→ Assignment: Say how many lines in the following data hold the word "campos". Write nothing but that number.

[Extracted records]
--

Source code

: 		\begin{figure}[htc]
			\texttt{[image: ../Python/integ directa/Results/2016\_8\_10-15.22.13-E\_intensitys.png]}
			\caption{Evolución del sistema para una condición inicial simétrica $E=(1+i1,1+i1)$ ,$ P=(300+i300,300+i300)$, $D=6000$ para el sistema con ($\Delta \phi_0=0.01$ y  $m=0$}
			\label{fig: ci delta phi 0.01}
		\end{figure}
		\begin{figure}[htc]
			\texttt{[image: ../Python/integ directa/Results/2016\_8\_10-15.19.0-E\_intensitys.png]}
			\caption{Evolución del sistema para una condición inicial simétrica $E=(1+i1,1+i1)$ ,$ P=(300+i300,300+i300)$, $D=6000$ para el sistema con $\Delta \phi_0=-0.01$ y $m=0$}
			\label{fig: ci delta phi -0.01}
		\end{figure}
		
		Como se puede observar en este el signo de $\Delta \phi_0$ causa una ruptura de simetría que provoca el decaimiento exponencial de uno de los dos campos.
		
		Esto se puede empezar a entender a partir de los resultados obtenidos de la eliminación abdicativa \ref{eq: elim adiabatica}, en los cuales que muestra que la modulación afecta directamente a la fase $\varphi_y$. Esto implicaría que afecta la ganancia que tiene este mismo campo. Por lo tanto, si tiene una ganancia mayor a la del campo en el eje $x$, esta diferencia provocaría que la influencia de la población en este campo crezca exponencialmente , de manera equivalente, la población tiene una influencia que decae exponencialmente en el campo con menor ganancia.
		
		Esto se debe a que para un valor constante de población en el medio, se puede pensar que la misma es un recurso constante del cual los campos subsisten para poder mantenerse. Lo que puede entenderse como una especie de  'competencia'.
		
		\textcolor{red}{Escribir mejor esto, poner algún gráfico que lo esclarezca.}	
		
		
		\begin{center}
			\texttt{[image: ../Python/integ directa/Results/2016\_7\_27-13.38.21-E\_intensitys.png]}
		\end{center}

--

→ Solution for this task: 2